### Work to be completed
Return all of the following entries as written, but without the images.

### The input
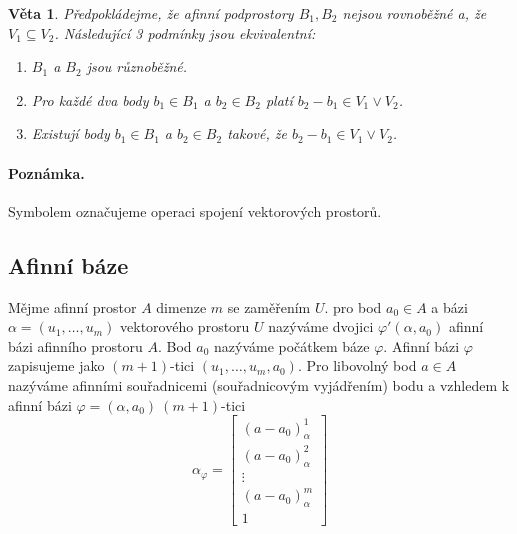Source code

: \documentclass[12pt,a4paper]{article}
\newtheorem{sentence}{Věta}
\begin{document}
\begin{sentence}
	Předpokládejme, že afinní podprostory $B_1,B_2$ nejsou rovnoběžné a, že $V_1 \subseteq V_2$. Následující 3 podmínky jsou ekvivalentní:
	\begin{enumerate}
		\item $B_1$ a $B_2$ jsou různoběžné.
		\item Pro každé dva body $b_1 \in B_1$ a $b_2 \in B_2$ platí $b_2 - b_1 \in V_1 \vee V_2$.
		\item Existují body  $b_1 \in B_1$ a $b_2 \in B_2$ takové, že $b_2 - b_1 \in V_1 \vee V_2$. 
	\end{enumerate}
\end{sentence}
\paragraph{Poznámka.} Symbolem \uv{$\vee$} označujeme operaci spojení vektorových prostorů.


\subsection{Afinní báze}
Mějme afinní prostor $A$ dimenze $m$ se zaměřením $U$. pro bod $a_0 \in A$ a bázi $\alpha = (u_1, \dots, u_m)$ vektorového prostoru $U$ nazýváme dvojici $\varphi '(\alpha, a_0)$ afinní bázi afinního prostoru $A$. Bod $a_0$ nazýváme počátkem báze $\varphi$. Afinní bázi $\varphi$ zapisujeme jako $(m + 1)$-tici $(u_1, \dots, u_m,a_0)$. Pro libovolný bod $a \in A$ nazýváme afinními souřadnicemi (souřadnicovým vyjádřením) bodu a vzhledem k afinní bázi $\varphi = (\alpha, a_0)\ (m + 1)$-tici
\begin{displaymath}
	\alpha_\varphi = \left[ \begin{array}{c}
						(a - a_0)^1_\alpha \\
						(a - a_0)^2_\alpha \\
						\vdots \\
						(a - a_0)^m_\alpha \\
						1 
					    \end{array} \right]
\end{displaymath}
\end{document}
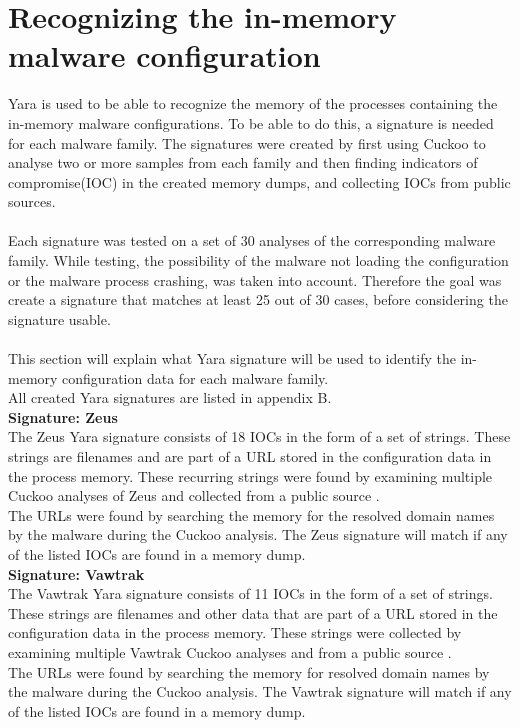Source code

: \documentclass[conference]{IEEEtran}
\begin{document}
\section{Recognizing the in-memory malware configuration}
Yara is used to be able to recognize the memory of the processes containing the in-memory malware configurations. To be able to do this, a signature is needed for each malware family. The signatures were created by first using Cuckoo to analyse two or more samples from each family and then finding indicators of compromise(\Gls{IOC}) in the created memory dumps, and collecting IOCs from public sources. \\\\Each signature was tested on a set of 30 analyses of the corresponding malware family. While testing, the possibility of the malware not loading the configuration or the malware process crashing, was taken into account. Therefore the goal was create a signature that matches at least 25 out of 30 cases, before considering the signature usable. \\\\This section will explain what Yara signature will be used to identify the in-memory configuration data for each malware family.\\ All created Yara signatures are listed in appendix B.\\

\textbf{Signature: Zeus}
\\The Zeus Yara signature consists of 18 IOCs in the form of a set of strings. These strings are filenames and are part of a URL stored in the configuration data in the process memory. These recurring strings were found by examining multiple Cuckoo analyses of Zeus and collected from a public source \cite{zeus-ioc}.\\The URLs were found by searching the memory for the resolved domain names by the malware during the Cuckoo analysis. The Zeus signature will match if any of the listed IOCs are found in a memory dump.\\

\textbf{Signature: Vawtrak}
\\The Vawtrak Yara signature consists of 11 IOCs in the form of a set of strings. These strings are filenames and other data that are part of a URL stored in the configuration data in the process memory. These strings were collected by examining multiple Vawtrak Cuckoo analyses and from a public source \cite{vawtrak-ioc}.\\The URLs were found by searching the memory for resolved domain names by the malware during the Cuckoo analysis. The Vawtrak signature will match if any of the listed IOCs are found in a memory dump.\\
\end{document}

### Result of the task
Source code

: \documentclass[12pt,a4paper]{article}
\newtheorem{sentence}{Věta}
\begin{document}
\begin{sentence}
	Předpokládejme, že afinní podprostory $B_1,B_2$ nejsou rovnoběžné a, že $V_1 \subseteq V_2$. Následující 3 podmínky jsou ekvivalentní:
	\begin{enumerate}
		\item $B_1$ a $B_2$ jsou různoběžné.
		\item Pro každé dva body $b_1 \in B_1$ a $b_2 \in B_2$ platí $b_2 - b_1 \in V_1 \vee V_2$.
		\item Existují body  $b_1 \in B_1$ a $b_2 \in B_2$ takové, že $b_2 - b_1 \in V_1 \vee V_2$. 
	\end{enumerate}
\end{sentence}
\paragraph{Poznámka.} Symbolem \uv{$\vee$} označujeme operaci spojení vektorových prostorů.


\subsection{Afinní báze}
Mějme afinní prostor $A$ dimenze $m$ se zaměřením $U$. pro bod $a_0 \in A$ a bázi $\alpha = (u_1, \dots, u_m)$ vektorového prostoru $U$ nazýváme dvojici $\varphi '(\alpha, a_0)$ afinní bázi afinního prostoru $A$. Bod $a_0$ nazýváme počátkem báze $\varphi$. Afinní bázi $\varphi$ zapisujeme jako $(m + 1)$-tici $(u_1, \dots, u_m,a_0)$. Pro libovolný bod $a \in A$ nazýváme afinními souřadnicemi (souřadnicovým vyjádřením) bodu a vzhledem k afinní bázi $\varphi = (\alpha, a_0)\ (m + 1)$-tici
\begin{displaymath}
	\alpha_\varphi = \left[ \begin{array}{c}
						(a - a_0)^1_\alpha \\
						(a - a_0)^2_\alpha \\
						\vdots \\
						(a - a_0)^m_\alpha \\
						1 
					    \end{array} \right]
\end{displaymath}
\end{document}
Source code

: \documentclass[conference]{IEEEtran}
\begin{document}
\section{Recognizing the in-memory malware configuration}
Yara is used to be able to recognize the memory of the processes containing the in-memory malware configurations. To be able to do this, a signature is needed for each malware family. The signatures were created by first using Cuckoo to analyse two or more samples from each family and then finding indicators of compromise(\Gls{IOC}) in the created memory dumps, and collecting IOCs from public sources. \\\\Each signature was tested on a set of 30 analyses of the corresponding malware family. While testing, the possibility of the malware not loading the configuration or the malware process crashing, was taken into account. Therefore the goal was create a signature that matches at least 25 out of 30 cases, before considering the signature usable. \\\\This section will explain what Yara signature will be used to identify the in-memory configuration data for each malware family.\\ All created Yara signatures are listed in appendix B.\\

\textbf{Signature: Zeus}
\\The Zeus Yara signature consists of 18 IOCs in the form of a set of strings. These strings are filenames and are part of a URL stored in the configuration data in the process memory. These recurring strings were found by examining multiple Cuckoo analyses of Zeus and collected from a public source \cite{zeus-ioc}.\\The URLs were found by searching the memory for the resolved domain names by the malware during the Cuckoo analysis. The Zeus signature will match if any of the listed IOCs are found in a memory dump.\\

\textbf{Signature: Vawtrak}
\\The Vawtrak Yara signature consists of 11 IOCs in the form of a set of strings. These strings are filenames and other data that are part of a URL stored in the configuration data in the process memory. These strings were collected by examining multiple Vawtrak Cuckoo analyses and from a public source \cite{vawtrak-ioc}.\\The URLs were found by searching the memory for resolved domain names by the malware during the Cuckoo analysis. The Vawtrak signature will match if any of the listed IOCs are found in a memory dump.\\
\end{document}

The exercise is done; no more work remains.